The Conquest of Hell Gate [pdf]

46 sklargh 12 5/18/2025, 11:39:07 AM nan.usace.army.mil ↗

Comments (12)

monster_truck · 25m ago
1 in 50 ships getting stuck (1,000 a year) is wild. So are their discoveries

> That an unlimited number of mines may be simultaneously fired by passing electric currents through the platinum wire bridges of detonators.

Was this really the first time anyone really 'went for it' with detonators? Surely there's an upper limit to how many it can set off

dmoy · 3h ago
Oh shoot I thought this was gonna be about the other hell gate: https://en.m.wikipedia.org/wiki/Darvaza_gas_crater

Similar approach though I guess? Blow it up / set it on fire and hope for the best

anyonecancode · 1h ago
"Hell Gate" in this case meaning "Bright Gate", from the Dutch colonial period.
MontagFTB · 5h ago
ddulaney · 4h ago
It’s fascinating to me what a different view of risk we had in the past.

The no damage being caused on the surface was a “new fact”. That would never fly today, for better or for worse.

Aloha · 4h ago
I think one of the problems of modern society is the level of risk people deem acceptable - its now near zero, instead of "reasonable risks".

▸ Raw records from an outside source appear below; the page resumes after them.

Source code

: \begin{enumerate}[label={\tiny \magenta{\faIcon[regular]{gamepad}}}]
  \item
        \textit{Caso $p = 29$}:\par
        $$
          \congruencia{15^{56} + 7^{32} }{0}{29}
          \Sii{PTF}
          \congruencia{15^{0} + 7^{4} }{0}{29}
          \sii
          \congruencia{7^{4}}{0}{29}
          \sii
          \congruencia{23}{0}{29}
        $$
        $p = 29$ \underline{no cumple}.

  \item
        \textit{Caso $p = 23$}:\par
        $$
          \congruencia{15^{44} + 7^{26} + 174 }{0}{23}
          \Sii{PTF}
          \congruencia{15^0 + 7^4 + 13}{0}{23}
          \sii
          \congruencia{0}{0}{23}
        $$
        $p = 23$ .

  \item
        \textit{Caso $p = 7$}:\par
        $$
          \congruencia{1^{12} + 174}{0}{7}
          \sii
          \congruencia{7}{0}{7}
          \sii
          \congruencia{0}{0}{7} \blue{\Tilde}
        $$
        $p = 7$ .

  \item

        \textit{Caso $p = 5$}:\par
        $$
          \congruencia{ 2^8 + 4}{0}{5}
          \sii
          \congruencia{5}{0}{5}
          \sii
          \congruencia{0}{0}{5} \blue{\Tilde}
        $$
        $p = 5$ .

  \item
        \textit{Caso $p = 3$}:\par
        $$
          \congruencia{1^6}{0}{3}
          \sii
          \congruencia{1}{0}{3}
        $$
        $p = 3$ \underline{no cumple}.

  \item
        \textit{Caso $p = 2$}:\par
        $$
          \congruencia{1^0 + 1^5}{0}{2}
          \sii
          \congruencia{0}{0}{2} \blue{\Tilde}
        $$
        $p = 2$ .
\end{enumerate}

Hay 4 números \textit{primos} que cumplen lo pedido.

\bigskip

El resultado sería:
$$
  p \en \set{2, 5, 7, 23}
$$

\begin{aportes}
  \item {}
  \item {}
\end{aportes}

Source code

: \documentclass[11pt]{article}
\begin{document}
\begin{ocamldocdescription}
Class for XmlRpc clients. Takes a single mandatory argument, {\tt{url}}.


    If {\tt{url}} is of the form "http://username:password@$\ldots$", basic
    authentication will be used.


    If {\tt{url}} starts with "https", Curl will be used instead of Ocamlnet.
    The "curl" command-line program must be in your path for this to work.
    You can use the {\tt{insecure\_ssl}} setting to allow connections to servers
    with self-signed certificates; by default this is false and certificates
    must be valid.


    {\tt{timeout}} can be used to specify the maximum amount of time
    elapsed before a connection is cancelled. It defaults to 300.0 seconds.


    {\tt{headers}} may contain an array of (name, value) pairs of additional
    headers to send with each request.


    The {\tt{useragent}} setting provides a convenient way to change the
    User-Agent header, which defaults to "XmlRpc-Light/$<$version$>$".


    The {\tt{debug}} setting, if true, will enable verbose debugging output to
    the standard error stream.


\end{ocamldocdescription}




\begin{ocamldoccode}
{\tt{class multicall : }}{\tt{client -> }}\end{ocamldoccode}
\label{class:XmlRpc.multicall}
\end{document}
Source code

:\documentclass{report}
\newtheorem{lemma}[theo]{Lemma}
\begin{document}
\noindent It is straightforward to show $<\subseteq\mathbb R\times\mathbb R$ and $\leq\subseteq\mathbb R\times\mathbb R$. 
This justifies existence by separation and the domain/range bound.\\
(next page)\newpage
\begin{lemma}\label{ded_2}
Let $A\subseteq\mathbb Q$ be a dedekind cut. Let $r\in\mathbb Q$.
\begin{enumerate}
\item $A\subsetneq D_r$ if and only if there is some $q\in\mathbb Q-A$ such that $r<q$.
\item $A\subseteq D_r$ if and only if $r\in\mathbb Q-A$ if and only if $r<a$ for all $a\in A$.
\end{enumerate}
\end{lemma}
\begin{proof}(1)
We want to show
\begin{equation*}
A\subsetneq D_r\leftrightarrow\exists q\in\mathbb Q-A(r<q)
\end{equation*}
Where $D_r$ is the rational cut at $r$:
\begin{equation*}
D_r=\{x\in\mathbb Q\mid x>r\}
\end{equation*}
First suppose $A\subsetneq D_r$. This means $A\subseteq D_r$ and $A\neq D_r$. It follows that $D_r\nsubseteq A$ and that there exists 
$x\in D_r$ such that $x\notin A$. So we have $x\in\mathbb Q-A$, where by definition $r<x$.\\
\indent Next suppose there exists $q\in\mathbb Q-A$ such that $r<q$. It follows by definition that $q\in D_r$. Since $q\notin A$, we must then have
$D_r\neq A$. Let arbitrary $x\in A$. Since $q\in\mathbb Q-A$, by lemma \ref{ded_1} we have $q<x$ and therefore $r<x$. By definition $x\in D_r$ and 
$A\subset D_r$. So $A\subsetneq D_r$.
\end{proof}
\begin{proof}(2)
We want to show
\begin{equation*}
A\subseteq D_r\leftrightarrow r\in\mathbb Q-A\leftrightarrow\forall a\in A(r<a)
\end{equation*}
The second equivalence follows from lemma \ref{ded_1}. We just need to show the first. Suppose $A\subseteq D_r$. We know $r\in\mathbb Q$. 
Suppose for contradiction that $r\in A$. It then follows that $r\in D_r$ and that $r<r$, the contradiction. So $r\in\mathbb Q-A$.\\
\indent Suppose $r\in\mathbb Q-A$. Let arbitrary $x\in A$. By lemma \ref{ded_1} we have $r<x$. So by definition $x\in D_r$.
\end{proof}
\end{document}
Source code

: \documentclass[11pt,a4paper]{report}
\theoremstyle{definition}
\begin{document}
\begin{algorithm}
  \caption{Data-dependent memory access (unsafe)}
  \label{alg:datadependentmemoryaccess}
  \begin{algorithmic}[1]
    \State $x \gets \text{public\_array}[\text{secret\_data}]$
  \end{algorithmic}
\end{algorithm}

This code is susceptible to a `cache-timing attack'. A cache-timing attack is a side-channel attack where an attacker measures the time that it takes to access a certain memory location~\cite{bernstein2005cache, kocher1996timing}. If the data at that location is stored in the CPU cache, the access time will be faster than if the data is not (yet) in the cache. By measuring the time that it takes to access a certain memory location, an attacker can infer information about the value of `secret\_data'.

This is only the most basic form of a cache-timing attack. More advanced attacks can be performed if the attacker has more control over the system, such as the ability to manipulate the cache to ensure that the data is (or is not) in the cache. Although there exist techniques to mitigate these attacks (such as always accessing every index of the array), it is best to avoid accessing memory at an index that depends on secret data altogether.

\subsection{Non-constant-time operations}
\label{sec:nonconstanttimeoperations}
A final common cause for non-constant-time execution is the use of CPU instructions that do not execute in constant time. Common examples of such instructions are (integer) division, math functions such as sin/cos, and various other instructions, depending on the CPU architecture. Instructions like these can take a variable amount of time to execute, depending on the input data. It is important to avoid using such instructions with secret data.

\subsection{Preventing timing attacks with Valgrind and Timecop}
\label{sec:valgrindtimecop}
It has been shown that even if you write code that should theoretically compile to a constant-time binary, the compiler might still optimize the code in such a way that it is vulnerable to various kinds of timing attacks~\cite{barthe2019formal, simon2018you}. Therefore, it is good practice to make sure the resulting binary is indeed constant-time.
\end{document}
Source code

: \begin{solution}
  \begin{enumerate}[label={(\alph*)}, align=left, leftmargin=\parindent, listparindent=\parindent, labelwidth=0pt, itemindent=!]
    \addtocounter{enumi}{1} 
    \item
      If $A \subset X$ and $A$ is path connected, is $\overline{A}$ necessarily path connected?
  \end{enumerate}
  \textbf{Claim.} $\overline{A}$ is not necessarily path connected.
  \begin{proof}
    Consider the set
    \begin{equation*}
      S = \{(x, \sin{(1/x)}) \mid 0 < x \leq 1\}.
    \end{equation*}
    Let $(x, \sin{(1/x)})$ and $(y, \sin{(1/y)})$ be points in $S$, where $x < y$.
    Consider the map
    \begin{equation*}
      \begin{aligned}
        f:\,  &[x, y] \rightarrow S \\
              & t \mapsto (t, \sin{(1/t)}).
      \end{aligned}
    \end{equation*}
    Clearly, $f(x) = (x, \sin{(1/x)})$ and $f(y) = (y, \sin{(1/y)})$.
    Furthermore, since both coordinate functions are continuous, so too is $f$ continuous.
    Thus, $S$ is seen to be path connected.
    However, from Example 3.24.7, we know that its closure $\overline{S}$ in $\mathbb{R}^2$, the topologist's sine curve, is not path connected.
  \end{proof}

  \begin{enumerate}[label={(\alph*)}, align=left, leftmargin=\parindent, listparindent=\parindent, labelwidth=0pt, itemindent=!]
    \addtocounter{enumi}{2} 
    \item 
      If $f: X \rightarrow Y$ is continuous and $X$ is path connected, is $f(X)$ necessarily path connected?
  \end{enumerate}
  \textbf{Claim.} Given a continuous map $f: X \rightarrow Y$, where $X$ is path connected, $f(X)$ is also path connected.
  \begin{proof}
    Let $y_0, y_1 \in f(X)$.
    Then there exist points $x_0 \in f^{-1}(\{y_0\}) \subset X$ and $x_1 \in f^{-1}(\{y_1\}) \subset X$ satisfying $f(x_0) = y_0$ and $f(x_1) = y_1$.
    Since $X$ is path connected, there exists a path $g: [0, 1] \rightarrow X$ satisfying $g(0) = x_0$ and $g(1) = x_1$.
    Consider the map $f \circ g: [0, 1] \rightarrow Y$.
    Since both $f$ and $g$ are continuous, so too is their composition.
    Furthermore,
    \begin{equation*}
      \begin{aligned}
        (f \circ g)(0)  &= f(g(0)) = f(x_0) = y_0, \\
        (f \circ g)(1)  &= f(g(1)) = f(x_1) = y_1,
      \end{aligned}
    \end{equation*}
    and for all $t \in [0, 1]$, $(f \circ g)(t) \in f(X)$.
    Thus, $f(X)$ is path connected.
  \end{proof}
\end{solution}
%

Aside from that, culturally the value we impart on a single human life has also changed too - death used to be much more common, infant death in particular - its not uncommon to go to an old cemetery and see a single family having buried three or more children, with another 2-3 having survived to adulthood. This was not something limited to the lower classes either, Calvin Coolidge had a son who died of sepsis from a blister while he was president.

ndileas · 2h ago
Are you implying that was, somehow, good? Because it was bad. Most major religions / ethical paradigms agree on this.

People, individually, should take risks if that's what they want, and it's not going to hurt others. I'm totally fine with skydiving, base jumping, rock climbing, whatever. I'm not fine with pumping chemicals into the local water table because that's the way Grandpa do.

kulahan · 1h ago
These types of arguments are always so easy when you present everything as insanely black and white.

A thought experiment: if we could install a device which increases the likelihood of everyone surviving a car crash by 0.001%, but it costs $100,000 should it be mandated in every car? After all, this involves a victim as well.

I don’t think anyone would agree to that particular law. There is inevitably going to be a cutoff where you say “the increased safety is no longer worth the cost”. That’s acceptable risk and it’s not only good, it’s absolutely necessary to a functioning society.

Aloha · 2h ago
The biggest issue I have, is we allow large organizations to make decisions on difuse/abstract risks - often without owning the liability from those choices, but roll many liabilities up for an individual choice to an organization - its perverse, and should be the other way around.

If I do something that earns me a darwin award at work, my company probably should not be liable for it.

resource_waste · 3h ago
>I think one of the problems of modern society is the level of risk people deem acceptable - its now near zero, instead of "reasonable risks".

I've watched plenty of youtube videos that say something like 'But management needed dem profits so they took the risk'

So... let us not pretend we don't cut corners and take risk. There are plenty of modern deaths and environmental destruction because people take risk.

What I think should be more acceptable, is that people take personal risks. Nothing wrong with accepting risk being the first person in an unregulated prototype space ship or taking unverified medicine.

ls612 · 13m ago
I watch those USCSB videos too and the takeaway I have is that even with these sorts of fuckups there are a single digit or low double digit number of people killed in industrial accidents each year in a country of 350 million. That suggests that we are actually pretty good at chemical safety already.
Aloha · 2h ago
The regulatory and legal strangleholds we have put on modern society allows large organizations to roll the dice with abstract and diffuse risks - often without owning the liability from those choices, but often preclude individuals from taking their own personal risk assessments and deciding to take part or not - because the liability rolls someplace else (aka, you can always sue).